This discussion has been locked.
You can no longer post new replies to this discussion. If you have a question you can start a new discussion

Take full advantage of SVE vector length agnostic approach

Hello,

I have the following piece of code:

template<int bx, int by>
void blockcopy_sp_c(pixel* a, intptr_t stridea, const int16_t* b, intptr_t strideb)
{
    for (int y = 0; y < by; y++)
    {
        for (int x = 0; x < bx; x++)
        {
            a[x] = (pixel)b[x];
        }

        a += stridea;
        b += strideb;
        }
}

So, after bx*16 bytes, we need to jump to another location in memory and read/store bx*16 bytes again, and so on.
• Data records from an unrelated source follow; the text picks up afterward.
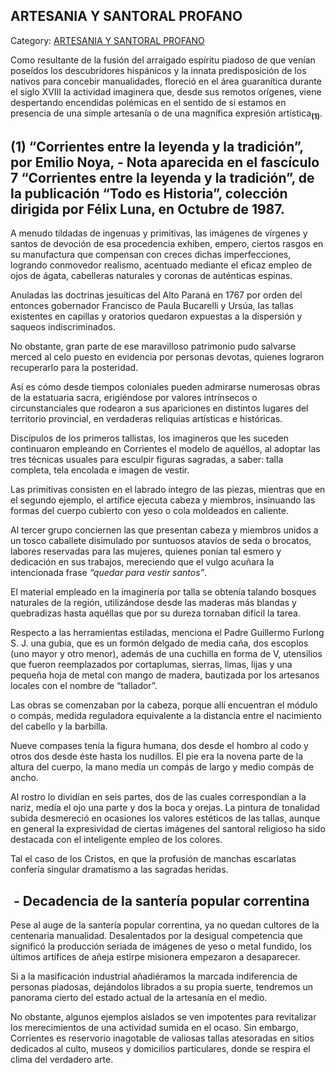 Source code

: ## ARTESANIA Y SANTORAL PROFANO

Category: [ARTESANIA Y SANTORAL PROFANO](http://descubrircorrientes.com.ar/2012/index.php/755-cultura/8-leyenda-y-tradicion/artesania-y-santoral-profano)

Como resultante de la fusión del arraigado espíritu piadoso de que venían poseídos los descubridores hispánicos y la innata predisposición de los nativos para concebir manualidades, floreció en el área guaranítica durante el siglo XVIII la actividad imaginera que, desde sus remotos orígenes, viene despertando encendidas polémicas en el sentido de si estamos en presencia de una simple artesanía o de una magnífica expresión artística<sub><strong>(1)</strong></sub>.

## **(1)** “Corrientes entre la leyenda y la tradición”, por Emilio Noya, - Nota aparecida en el fascículo 7 “Corrientes entre la leyenda y la tradición”, de la publicación “Todo es Historia”, colección dirigida por Félix Luna, en Octubre de 1987.

A menudo tildadas de ingenuas y primitivas, las imágenes de vírgenes y santos de devoción de esa procedencia exhiben, empero, ciertos rasgos en su manufactura que compensan con creces dichas imperfecciones, logrando conmovedor realismo, acentuado mediante el eficaz empleo de ojos de ágata, cabelleras naturales y coronas de auténticas espinas.

Anuladas las doctrinas jesuíticas del Alto Paraná en 1767 por orden del entonces gobernador Francisco de Paula Bucarelli y Ursúa, las tallas existentes en capillas y oratorios quedaron expuestas a la dispersión y saqueos indiscriminados.

No obstante, gran parte de ese maravilloso patrimonio pudo salvarse merced al celo puesto en evidencia por personas devotas, quienes lograron recuperarlo para la posteridad.

Así es cómo desde tiempos coloniales pueden admirarse numerosas obras de la estatuaria sacra, erigiéndose por valores intrínsecos o circunstanciales que rodearon a sus apariciones en distintos lugares del territorio provincial, en verdaderas reliquias artísticas e históricas.

Discípulos de los primeros tallistas, los imagineros que les suceden continuaron empleando en Corrientes el modelo de aquéllos, al adoptar las tres técnicas usuales para esculpir figuras sagradas, a saber: talla completa, tela encolada e imagen de vestir.

Las primitivas consisten en el labrado íntegro de las piezas, mientras que en el segundo ejemplo, el artífice ejecuta cabeza y miembros, insinuando las formas del cuerpo cubierto con yeso o cola moldeados en caliente.

Al tercer grupo conciernen las que presentan cabeza y miembros unidos a un tosco caballete disimulado por suntuosos atavíos de seda o brocatos, labores reservadas para las mujeres, quienes ponían tal esmero y dedicación en sus trabajos, mereciendo que el vulgo acuñara la intencionada frase _“quedar para vestir santos”_.

El material empleado en la imaginería por talla se obtenía talando bosques naturales de la región, utilizándose desde las maderas más blandas y quebradizas hasta aquéllas que por su dureza tornaban difícil la tarea.

Respecto a las herramientas estiladas, menciona el Padre Guillermo Furlong S. J. una gubia, que es un formón delgado de media caña, dos escoplos (uno mayor y otro menor), además de una cuchilla en forma de V, utensilios que fueron reemplazados por cortaplumas, sierras, limas, lijas y una pequeña hoja de metal con mango de madera, bautizada por los artesanos locales con el nombre de “tallador”.

Las obras se comenzaban por la cabeza, porque allí encuentran el módulo o compás, medida reguladora equivalente a la distancia entre el nacimiento del cabello y la barbilla.

Nueve compases tenía la figura humana, dos desde el hombro al codo y otros dos desde éste hasta los nudillos. El pie era la novena parte de la altura del cuerpo, la mano medía un compás de largo y medio compás de ancho.

Al rostro lo dividían en seis partes, dos de las cuales correspondían a la nariz, medía el ojo una parte y dos la boca y orejas. La pintura de tonalidad subida desmereció en ocasiones los valores estéticos de las tallas, aunque en general la expresividad de ciertas imágenes del santoral religioso ha sido destacada con el inteligente empleo de los colores.

Tal el caso de los Cristos, en que la profusión de manchas escarlatas confería singular dramatismo a las sagradas heridas.

##  \- **Decadencia de la santería popular correntina**

Pese al auge de la santería popular correntina, ya no quedan cultores de la centenaria manualidad. Desalentados por la desigual competencia que significó la producción seriada de imágenes de yeso o metal fundido, los últimos artífices de añeja estirpe misionera empezaron a desaparecer.

Si a la masificación industrial añadiéramos la marcada indiferencia de personas piadosas, dejándolos librados a su propia suerte, tendremos un panorama cierto del estado actual de la artesanía en el medio.

No obstante, algunos ejemplos aislados se ven impotentes para revitalizar los merecimientos de una actividad sumida en el ocaso. Sin embargo, Corrientes es reservorio inagotable de valiosas tallas atesoradas en sitios dedicados al culto, museos y domicilios particulares, donde se respira el clima del verdadero arte.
One possible ASM code for NEON to support the aforementioned function is the following (assuming that bx=by=4):

function PFX(blockcopy_sp_8x8_neon)
    lsl x3, x3, #1
.rept 4
    ld1 {v0.8h}, [x2], x3
    ld1 {v1.8h}, [x2], x3
    xtn v0.8b, v0.8h
    xtn v1.8b, v1.8h
    st1 {v0.d}[0], [x0], x1
    st1 {v1.d}[0], [x0], x1
.endr
    ret
endfunc
However, the only way to use a post-index, register offset in SVE seems to be the gather loads and scatter stores. So, a possible ASM code for SVE2 to support the aforementioned function is the following (assuming that bx=by=8):
function PFX(blockcopy_sp_8x8)
    MOV x8, 8
    MOV x9, #0
    MOV x6, #0
    MOV x7, #0
    MOV z31.d, #64
    MOV z0.d, #0

    WHILELT p1.d, x9, x8
    B.NONE .L_return_blockcopy_sp_8x8

.L_loopStart_blockcopy_sp_8x8:
    INDEX z1.d, x6, x3
    INDEX z2.d, x7, x1
.rept 2
    LD1D z3.d, p1/Z, [x2, z1.d]
    ADD z1.d, z1.d, z31.d
    UZP1 z3.b, z3.b, z0.b
    ST1W z3.d, p1, [x0, z2.d, UXTW #2]
    ADD z2.d, z2.d, z31.d
.endr
    INCD x9
    MUL x6, x9, x3
    MUL x7, x9, x1
    WHILELT p1.d, x9, x8
    B.FIRST .L_loopStart_blockcopy_sp_8x8
.L_return_blockcopy_sp_8x8:
    RET
endfunc
However, I do not believe that this code takes full advantage of SVE vector length agnostic approach.
For example, the LD1D instruction reads only 64 bit before it jumps to the next location in memory.
So, it might be the case that the z3 register is not fully loaded with 16bytes of data.
Can you please tell me what I am doing wrong?
Thank you in advance.
Parents
  • Hi,

    First of all just to clarify: post-indexed addressing usually refers to
    instructions where the address is automatically updated at the end of the
    instruction based on a specified offset. Here is an example of a post-indexed
    instruction:

    ldr x0, [sp], #8

    In the above load instruction you can see we are loading 8-bytes from the
    stack, taking the address from the stack pointer sp, and afterwards
    incrementing sp by 8. An equivalent way of writing this would be:

    ldr x0, [sp]
    add sp, sp, #8

    The SVE instruction set does not contain any post-indexed addressing load or
    store instructions, however this does not tend to be a problem in practice
    since there is generally only a very marginal performance difference when using
    post-indexed addressing on a load or store compared to updating the address in
    a separate instruction as in the above example.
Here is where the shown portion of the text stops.